SE4ALL: Powering Sustainable Development Goals with Data

by Estitxu Larralde

This project showcases a comprehensive data pipeline and visualization journey fully implemented in Microsoft Fabric, using data from the World Bank SE4ALL (Sustainable Energy for All) initiative. It explores how access to sustainable energy evolves over time and across regions—covering metrics like electricity access, renewable energy usage, and clean cooking fuel adoption. From ingesting the raw JSON files to building a relational model and publishing an interactive report, this project highlights the power of Fabric for end-to-end data workflows.

Data Source
Workflow Overview

Data ingestion using Microsoft Fabric pipelines and API request
Data Transformation with PySpark notebooks and Modeling
Building the Power BI report

Technical Challenges and Limitations
Conclusions

Dataset Source

The dataset was extracted via the PhotoWorld Bank Data360 API, focusing on SE4ALL indicators. The SE4ALL initiative, launched in 2010 by the UN Secretary General, established three global objectives to be accomplished by 2030:

Ensure universal access to modern energy services
Double the global rate of improvement in energy efficiency
Double the share of renewable energy in the global energy mix

The SE4ALL database supports this initiative by providing historical country-level data on electricity access, clean cooking fuel adoption, renewable energy share by technology, and improvements in energy intensity. In total, over 141,000 rows were extracted. In addition to the main dataset, several reference tables (for countries, indicators, energy source composition, etc.) were imported from CSV files.

Workflow Overview

1. Data Ingestion using Microsoft Fabric’s Pipeline to connect to World Bank’s API

A Fabric pipeline was built to handle paginated API requests:

A parameterized ForEach loop triggered repeated API calls.

png

Results were stored as JSON files in our lakehouse.

png

Lookup tables (CSV files) were uploaded into Fabric.

png

2. Data Transformation & Modeling

Using PySpark notebooks, the raw JSON data was transformed:

Exploded the nested value field into individual rows.
Cleaned missing or invalid entries.
Created additional columns: year (as integer), date (as date), area type (country vs region), etc.

png

We designed a star schema:

One fact table: se4all_cleaned
Five dimension tables: dim_area, dim_indicator, dim_urbanisation, dim_composition, dim_date_clean

png

This structure enables intuitive and efficient data exploration through Power BI.
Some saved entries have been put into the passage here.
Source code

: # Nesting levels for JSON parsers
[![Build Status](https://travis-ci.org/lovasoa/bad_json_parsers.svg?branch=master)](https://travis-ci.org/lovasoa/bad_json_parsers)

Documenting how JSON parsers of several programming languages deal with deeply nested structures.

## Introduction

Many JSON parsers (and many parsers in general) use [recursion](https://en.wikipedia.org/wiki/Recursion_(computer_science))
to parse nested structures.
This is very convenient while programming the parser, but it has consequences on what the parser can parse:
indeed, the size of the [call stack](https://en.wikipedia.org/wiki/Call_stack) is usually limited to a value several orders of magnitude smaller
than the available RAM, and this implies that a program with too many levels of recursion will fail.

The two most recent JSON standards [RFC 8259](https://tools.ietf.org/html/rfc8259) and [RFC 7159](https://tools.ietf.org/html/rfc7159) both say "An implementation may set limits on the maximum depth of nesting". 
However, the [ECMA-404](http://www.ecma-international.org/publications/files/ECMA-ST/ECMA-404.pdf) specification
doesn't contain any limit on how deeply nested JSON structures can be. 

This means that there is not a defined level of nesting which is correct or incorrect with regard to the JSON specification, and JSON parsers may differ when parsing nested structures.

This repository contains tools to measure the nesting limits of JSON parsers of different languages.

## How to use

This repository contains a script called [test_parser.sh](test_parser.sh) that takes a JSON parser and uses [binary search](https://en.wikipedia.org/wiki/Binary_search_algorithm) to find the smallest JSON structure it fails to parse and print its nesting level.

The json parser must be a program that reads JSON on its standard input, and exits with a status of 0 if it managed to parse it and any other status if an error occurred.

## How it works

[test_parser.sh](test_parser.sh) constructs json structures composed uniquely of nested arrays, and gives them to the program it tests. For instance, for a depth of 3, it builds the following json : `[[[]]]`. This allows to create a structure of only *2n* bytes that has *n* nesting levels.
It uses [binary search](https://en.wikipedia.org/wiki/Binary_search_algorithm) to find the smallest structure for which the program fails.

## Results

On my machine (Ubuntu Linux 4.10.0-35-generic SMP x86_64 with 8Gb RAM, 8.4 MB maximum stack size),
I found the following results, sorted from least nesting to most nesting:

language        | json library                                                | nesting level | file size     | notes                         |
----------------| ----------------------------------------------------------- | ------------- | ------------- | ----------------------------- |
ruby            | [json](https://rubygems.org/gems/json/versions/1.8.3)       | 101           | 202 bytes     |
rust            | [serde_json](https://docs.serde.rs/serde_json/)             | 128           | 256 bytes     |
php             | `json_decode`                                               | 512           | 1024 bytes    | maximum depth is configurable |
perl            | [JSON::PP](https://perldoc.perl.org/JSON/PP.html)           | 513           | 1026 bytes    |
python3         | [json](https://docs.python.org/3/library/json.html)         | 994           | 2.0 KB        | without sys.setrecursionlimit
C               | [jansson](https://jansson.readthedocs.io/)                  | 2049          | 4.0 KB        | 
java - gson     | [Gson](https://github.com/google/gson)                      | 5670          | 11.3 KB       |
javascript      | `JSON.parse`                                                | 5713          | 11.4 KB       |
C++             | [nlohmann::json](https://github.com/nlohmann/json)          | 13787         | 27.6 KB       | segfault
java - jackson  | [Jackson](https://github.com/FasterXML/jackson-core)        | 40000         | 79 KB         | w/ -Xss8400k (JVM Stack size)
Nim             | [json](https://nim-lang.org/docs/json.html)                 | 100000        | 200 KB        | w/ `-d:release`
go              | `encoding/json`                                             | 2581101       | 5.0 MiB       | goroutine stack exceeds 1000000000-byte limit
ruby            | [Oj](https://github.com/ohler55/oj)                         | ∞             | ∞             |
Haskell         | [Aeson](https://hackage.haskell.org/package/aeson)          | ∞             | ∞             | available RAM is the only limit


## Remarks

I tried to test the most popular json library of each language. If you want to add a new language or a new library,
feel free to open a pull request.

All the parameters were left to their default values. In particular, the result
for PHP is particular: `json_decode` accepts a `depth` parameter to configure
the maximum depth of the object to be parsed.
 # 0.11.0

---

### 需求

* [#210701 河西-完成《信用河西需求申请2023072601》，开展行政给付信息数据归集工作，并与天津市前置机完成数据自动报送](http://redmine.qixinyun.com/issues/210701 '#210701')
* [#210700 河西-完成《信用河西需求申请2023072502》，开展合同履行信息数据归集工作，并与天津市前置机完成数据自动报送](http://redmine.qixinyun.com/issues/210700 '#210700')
3. Building the Power BI Report

A fully interactive Power BI report was developed within the Fabric environment, without needing Power BI Desktop.

Page 1: Overview

A line chart comparing the average values of indicators over time for a given country or area.
Slicers for area/country, indicator, and urbanisation level.
Two KPI cards:
- Latest average value recorded
- Growth percentage from the first to the latest year with available data

png

Pages 2 & 3: Comparison Through Indicators

Page 2:
- Two bar charts:
  - Installed renewable electricity-generating capacity (watts per capita)
  - International financial flows to developing countries
- Slicers for selecting multiple countries/regions and a year range (e.g. 1990–2022)

png

Page 3:
- Two column charts: * Clustered column chart for Final consumption of renewable energy (PJ) * Stacked column chart for Share in total final energy consumption (%)

png

Pages 4 & 5: Data Coverage and Completeness

Page 4:
- A matrix with areas as rows and years as columns, showing the count of reported values
- Cards displaying:
  - Number of covered countries
  - Number of covered years
  - Total number of records

png

Page 5:
- A bar chart of years with reported records by country/region (ascending order)
- Slicer for selecting an indicator
- Card showing the number of covered countries (dynamic based on the indicator selected)

png

Technical Challenges and Limitations

While Fabric is powerful, a few limitations were encountered during development:

In the trial version, calculated columns can’t be added directly in the semantic model UI.
Default semantic models are inflexible—relationships must be recreated in custom models.
Notebook-lakehouse linking must be configured carefully to ensure correct data syncing.
Formatting options within Power BI in Fabric are more limited than in Power BI Desktop (e.g., color palette selection)

📌 Conclusions

This project demonstrates how Microsoft Fabric supports a modern, cloud-native data pipeline—from ingestion and transformation to modeling and reporting—all in one unified environment. By implementing a clean star schema, we ensured a scalable and efficient data model. The Power BI report built directly within Fabric enabled intuitive, interactive, and professional storytelling based on the dataset.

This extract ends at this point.